A third study published this year also found deletions of more than 500 base units. The researchers also confirmed that proteins produced by these mutated sections were altered. Such changes could theoretically transform a beneficial protein to a harmful one.
Hansen says the long deletions of DNA material “may not be routinely identified without whole genome sequencing.” But whole genome sequencing is rarely done by gene editors. Instead, they rely on their computers.
Even if they did sequence the genome, science doesn’t yet have the capacity to predict what the real-life consequences of all the mutations would be. Therefore, according to Antoniou, “it is also essential to ascertain the effects of these unintended changes on global patterns of gene function.” For this, both Antoniou and Hansen (as well as the National Academy of Sciences and the international standard setting body Codex Alimentarius) agree that the scientists must also analyze the changes in RNA, proteins, and metabolites.

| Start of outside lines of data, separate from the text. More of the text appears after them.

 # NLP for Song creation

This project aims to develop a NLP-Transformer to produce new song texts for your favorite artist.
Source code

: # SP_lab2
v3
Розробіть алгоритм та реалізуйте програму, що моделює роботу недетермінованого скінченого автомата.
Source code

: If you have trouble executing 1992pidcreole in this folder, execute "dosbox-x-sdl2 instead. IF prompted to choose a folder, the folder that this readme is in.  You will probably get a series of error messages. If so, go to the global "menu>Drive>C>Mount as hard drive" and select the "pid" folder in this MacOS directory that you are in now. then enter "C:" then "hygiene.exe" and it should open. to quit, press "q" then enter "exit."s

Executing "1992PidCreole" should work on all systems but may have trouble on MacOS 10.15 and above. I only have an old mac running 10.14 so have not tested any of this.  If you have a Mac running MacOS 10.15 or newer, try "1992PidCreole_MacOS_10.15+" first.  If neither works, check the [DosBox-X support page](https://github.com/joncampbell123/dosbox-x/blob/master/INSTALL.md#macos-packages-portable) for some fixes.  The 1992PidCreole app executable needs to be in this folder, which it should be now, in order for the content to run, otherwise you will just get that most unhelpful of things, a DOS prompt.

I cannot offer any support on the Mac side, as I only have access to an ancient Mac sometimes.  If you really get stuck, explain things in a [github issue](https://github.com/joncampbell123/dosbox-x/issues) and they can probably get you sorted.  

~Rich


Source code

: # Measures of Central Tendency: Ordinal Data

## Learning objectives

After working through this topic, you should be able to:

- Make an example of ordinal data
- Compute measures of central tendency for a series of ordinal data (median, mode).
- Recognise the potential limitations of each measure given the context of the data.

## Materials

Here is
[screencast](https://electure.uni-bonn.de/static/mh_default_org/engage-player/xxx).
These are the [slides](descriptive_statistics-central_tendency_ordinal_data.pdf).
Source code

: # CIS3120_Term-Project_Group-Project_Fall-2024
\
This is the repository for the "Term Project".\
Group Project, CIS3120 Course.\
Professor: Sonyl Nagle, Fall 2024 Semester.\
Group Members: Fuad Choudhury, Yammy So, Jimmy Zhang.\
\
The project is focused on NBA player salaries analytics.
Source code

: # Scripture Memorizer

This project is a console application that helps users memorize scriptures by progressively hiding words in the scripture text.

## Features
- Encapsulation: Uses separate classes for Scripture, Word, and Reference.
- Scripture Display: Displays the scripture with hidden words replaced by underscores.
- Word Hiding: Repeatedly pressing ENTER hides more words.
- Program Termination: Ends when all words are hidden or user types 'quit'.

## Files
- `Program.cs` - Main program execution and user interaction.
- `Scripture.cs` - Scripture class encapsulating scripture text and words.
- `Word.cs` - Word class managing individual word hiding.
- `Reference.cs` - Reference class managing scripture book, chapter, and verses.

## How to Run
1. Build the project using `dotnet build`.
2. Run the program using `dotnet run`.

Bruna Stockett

Armed with this data, certain problems would be obvious—an increase of a known allergen or toxin, for example. But even if no red flags are raised at this point, according to Antoniou, “it is still necessary to conduct long-term toxicity studies” using animals. That’s because, once again, science is still not competent to figure out the complex interactions and side effects that can occur.
Earlier research warnings ignored
Antoniou concludes, “In the absence of these analyses, to claim that genome editing is precise and predictable is based on faith rather than science.”

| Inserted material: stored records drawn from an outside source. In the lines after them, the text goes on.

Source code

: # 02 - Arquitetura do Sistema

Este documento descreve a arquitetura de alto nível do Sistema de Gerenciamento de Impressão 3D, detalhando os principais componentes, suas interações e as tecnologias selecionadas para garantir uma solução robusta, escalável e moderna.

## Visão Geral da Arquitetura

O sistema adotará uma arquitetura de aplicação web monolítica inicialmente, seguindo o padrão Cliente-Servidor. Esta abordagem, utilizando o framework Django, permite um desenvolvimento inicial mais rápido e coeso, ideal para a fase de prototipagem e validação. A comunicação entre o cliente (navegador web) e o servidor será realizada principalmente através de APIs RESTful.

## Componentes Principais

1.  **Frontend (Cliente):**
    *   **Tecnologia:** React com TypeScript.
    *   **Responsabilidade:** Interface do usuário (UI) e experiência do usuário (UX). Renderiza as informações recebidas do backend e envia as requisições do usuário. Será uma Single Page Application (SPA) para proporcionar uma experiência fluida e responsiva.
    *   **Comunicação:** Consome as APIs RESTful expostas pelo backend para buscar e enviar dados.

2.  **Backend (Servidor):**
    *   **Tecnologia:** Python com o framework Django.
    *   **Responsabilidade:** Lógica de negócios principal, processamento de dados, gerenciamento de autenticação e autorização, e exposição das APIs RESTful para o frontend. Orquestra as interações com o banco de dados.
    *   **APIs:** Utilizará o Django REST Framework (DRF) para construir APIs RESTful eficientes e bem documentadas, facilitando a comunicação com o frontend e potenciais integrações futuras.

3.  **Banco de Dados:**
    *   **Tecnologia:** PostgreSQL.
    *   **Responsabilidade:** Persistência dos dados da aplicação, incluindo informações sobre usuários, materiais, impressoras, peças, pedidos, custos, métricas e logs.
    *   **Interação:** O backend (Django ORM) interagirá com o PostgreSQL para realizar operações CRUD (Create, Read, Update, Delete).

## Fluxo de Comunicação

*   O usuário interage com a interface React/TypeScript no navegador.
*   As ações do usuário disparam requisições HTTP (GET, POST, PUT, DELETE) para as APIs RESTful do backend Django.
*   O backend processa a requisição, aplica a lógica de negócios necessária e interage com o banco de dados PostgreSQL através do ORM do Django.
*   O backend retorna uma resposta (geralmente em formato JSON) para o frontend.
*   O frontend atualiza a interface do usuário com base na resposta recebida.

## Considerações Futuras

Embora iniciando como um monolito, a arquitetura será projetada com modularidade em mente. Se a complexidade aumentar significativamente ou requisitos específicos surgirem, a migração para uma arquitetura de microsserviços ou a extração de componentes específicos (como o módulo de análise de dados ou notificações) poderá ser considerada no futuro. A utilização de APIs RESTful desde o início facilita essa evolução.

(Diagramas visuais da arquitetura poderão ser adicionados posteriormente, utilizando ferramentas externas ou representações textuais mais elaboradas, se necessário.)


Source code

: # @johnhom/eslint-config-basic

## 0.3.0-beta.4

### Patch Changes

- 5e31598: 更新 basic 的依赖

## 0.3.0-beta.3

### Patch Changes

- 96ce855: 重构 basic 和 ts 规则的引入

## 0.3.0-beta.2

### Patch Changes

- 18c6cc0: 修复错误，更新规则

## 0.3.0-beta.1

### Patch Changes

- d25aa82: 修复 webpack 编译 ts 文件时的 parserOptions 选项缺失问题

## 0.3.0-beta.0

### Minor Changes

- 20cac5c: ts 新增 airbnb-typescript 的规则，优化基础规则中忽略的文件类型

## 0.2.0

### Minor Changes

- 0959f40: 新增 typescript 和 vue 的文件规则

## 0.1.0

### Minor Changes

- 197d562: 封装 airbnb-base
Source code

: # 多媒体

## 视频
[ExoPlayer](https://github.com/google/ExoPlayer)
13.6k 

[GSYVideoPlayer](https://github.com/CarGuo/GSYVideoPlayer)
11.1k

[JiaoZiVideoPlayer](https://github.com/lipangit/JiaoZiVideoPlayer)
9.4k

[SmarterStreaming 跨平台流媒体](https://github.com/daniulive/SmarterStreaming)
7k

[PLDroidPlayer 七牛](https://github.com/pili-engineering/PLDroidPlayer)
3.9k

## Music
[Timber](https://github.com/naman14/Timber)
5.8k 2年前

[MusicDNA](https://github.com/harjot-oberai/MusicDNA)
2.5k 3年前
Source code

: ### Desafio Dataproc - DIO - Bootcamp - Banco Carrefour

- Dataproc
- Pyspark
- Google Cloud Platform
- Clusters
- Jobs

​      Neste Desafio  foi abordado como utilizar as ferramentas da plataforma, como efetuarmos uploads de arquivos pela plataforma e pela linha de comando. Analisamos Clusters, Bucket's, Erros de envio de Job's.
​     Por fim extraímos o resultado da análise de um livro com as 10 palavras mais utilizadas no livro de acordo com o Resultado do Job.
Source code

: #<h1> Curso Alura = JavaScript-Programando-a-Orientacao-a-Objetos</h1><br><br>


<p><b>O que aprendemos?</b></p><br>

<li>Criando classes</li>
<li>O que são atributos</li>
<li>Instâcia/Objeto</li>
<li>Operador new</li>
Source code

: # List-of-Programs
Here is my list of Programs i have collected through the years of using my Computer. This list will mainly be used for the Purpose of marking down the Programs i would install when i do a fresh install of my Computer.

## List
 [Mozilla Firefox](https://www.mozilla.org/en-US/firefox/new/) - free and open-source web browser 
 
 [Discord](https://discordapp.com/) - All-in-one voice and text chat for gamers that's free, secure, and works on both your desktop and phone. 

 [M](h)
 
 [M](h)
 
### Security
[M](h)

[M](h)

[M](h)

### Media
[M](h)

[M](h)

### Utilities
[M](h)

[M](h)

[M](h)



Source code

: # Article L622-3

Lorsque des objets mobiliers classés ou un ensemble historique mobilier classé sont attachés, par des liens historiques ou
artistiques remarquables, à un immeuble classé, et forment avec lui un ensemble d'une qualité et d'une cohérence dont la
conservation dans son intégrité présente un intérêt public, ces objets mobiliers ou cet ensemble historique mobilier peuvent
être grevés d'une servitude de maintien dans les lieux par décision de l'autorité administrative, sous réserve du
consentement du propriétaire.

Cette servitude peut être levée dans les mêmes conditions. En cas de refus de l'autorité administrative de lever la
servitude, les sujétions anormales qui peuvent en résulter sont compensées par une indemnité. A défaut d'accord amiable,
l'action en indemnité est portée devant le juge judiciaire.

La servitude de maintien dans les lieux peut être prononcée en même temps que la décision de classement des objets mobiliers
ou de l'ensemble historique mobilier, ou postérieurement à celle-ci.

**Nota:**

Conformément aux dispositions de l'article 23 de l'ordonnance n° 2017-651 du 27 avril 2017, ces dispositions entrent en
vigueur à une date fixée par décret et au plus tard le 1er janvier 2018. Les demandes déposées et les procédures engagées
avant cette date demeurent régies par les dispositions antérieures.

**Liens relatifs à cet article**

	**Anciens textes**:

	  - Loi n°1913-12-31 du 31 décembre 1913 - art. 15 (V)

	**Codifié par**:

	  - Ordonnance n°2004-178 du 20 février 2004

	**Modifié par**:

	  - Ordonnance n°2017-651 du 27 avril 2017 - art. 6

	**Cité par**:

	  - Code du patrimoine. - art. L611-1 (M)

And it is mere faith that supports the claims that GM mosquitoes and salmon are safe. Although they were not produced by the CRISP-Cas9 technique, they are the product of earlier gene-insertion techniques, which are also fraught with unpredictable mutations and altered gene expressions.
Just because this year’s research on gene editing shows unintended and potentially dangerous side effects does not mean that companies using the technology will change the way they operate. Indeed, back in 1999, a study showed widespread changes in the DNA due to gene insertion; but many GMO companies conveniently ignored the findings and continue to do so.
In that study, scientists studying cystic fibrosis inserted a gene into human cells. Using a microarray, they discovered that the insertion “significantly affect[ed] up to 5% of the total genes in the array.” This means that the presence of a single foreign gene might change the expression of hundreds, possibly thousands of genes. In the case of the human cell being studied, the scientists were at a loss to determine the impact. “In the absence of more biological information,” they wrote, “we cannot discern which directions are better or worse, since any of these may have positive or negative effects.”
Just like the recent gene editing studies, this 1999 discovery contradicted the assumptions of an entire industry, which marched forward on the false assumption that their GMOs were predictable and safe.